As for the prickling issue of migration, the council praised concrete results achieved by the 2016 deal with Ankara, in which the bloc gave Türkiye billions of euros to stop migrants from coming to Europe after the 2015 refugee crisis, and urged Türkiye to "resume returns and prevent irregular arrivals."
Migration is a headache for the EU, which sees droves of asylum-seekers on its easternmost borders, notably Greece, every year. Most of these refugees attempt to make the perilous crossing from Türkiye to the Greek islands, and violent treatment and pushbacks have only increased in recent years.
With the Athens-Ankara rapprochement, Greece too is hoping a revival of the deal will ease the influx of irregular migrants.
But the EU's tolerance of terrorist groups like the PKK and the Gülenist Terror Group (FETÖ), which maintain widespread support across especially western Europe, angers Ankara.
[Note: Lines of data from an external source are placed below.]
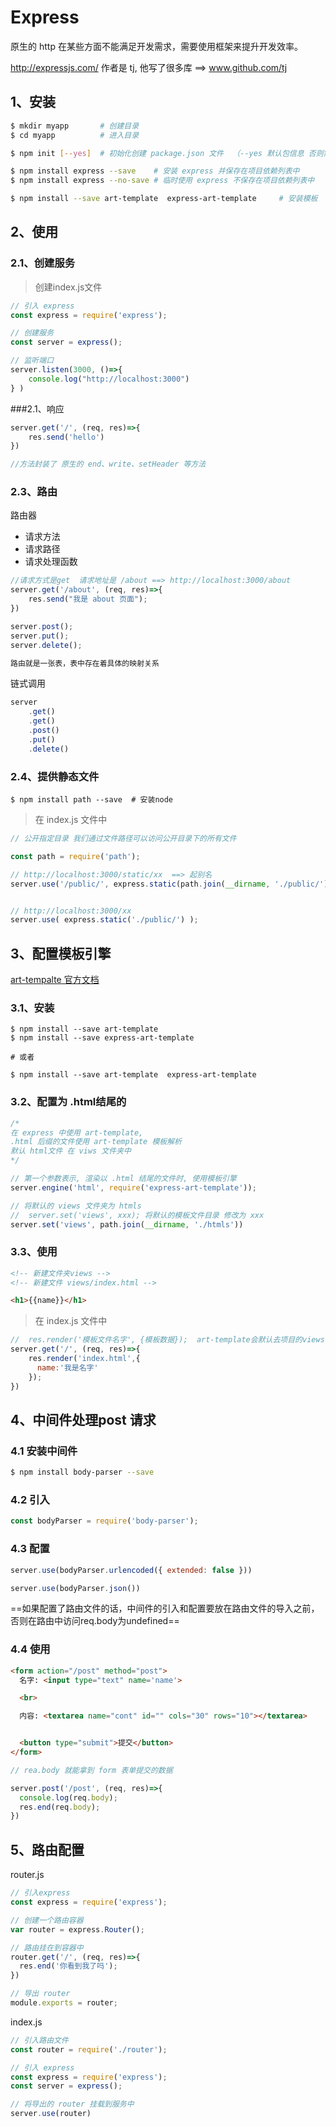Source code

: # Express

原生的 http 在某些方面不能满足开发需求，需要使用框架来提升开发效率。

<http://expressjs.com/> 作者是 tj, 他写了很多库 ==> www.github.com/tj



## 1、安装

```bash
$ mkdir myapp		# 创建目录
$ cd myapp			# 进入目录

$ npm init [--yes]	# 初始化创建 package.json 文件  （--yes 默认包信息 否则需要填写）

$ npm install express --save	# 安装 express 并保存在项目依赖列表中
$ npm install express --no-save	# 临时使用 express 不保存在项目依赖列表中

$ npm install --save art-template  express-art-template 	# 安装模板
```



## 2、使用

### 2.1、创建服务

> 创建index.js文件

```javascript
// 引入 express
const express = require('express');

// 创建服务
const server = express();

// 监听端口
server.listen(3000, ()=>{
    console.log("http://localhost:3000")
} )
```



###2.1、响应

```javascript
server.get('/', (req, res)=>{
    res.send('hello')
})

//方法封装了 原生的 end、write、setHeader 等方法
```



### 2.3、路由

路由器

+ 请求方法
+ 请求路径
+ 请求处理函数



```javascript
//请求方式是get  请求地址是 /about ==> http://localhost:3000/about
server.get('/about', (req, res)=>{
    res.send("我是 about 页面");
})

server.post();
server.put();
server.delete();
```



```javascript
路由就是一张表，表中存在着具体的映射关系
```



链式调用

```javascript
server
	.get()
	.get()
	.post()
	.put()
	.delete()
```



### 2.4、提供静态文件

```shell
$ npm install path --save  # 安装node 
```



> 在 index.js 文件中

```javascript
// 公开指定目录 我们通过文件路径可以访问公开目录下的所有文件

const path = require('path');

// http://localhost:3000/static/xx  ==> 起别名
server.use('/public/', express.static(path.join(__dirname, './public/')));


// http://localhost:3000/xx
server.use( express.static('./public/') );


```



## 3、配置模板引擎

[art-tempalte 官方文档](http://aui.github.io/art-template/zh-cn/)

### 3.1、安装

```shell
$ npm install --save art-template 
$ npm install --save express-art-template

# 或者

$ npm install --save art-template  express-art-template 	
```



### 3.2、配置为 .html结尾的

```javascript
/*
在 express 中使用 art-template, 
.html 后缀的文件使用 art-template 模板解析  
默认 html文件 在 viws 文件夹中
*/

// 第一个参数表示, 渲染以 .html 结尾的文件时, 使用模板引擎
server.engine('html', require('express-art-template'));

// 将默认的 views 文件夹为 htmls
// 	server.set('views', xxx); 将默认的模板文件目录 修改为 xxx
server.set('views', path.join(__dirname, './htmls'))
```

### 3.3、使用

```html
<!-- 新建文件夹views -->
<!-- 新建文件 views/index.html -->

<h1>{{name}}</h1>
```



> 在 index.js 文件中

```javascript
//  res.render('模板文件名字', {模板数据});  art-template会默认去项目的views目录中查找
server.get('/', (req, res)=>{
    res.render('index.html',{
      name:'我是名字'
    });
})
```



## 4、中间件处理post 请求

### 4.1 安装中间件

```bash
$ npm install body-parser --save
```



### 4.2 引入

```javascript
const bodyParser = require('body-parser');
```



### 4.3 配置

```javascript
server.use(bodyParser.urlencoded({ extended: false }))

server.use(bodyParser.json())
```

==如果配置了路由文件的话，中间件的引入和配置要放在路由文件的导入之前，否则在路由中访问req.body为undefined==

### 4.4 使用

```html
<form action="/post" method="post">
  名字: <input type="text" name='name'>

  <br>

  内容: <textarea name="cont" id="" cols="30" rows="10"></textarea>


  <button type="submit">提交</button>
</form>
```



```javascript
// rea.body 就能拿到 form 表单提交的数据

server.post('/post', (req, res)=>{
  console.log(req.body);
  res.end(req.body);
})
```



## 5、路由配置

router.js

```javascript
// 引入express
const express = require('express');

// 创建一个路由容器
var router = express.Router();

// 路由挂在到容器中
router.get('/', (req, res)=>{
  res.end('你看到我了吗');
})

// 导出 router
module.exports = router;
```



index.js

```javascript
// 引入路由文件
const router = require('./router');

// 引入 express
const express = require('express');
const server = express();

// 将导出的 router 挂载到服务中
server.use(router)
```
The bloc has welcomed an offer by Erdoğan to revive relations earlier this year but for many member states, the accession talks are dead in all but name.
In September, Austria, long opposed to Türkiye's membership, even called for the process to end. EU officials privately say this would be more honest, but no one wants to make the first move.
The EU's executive arm and foreign policy chief is set to prepare a report on how to develop the relationship, which is due before the next gathering of EU leaders later this month, but experts and EU officials warn against expecting any real improvement in ties.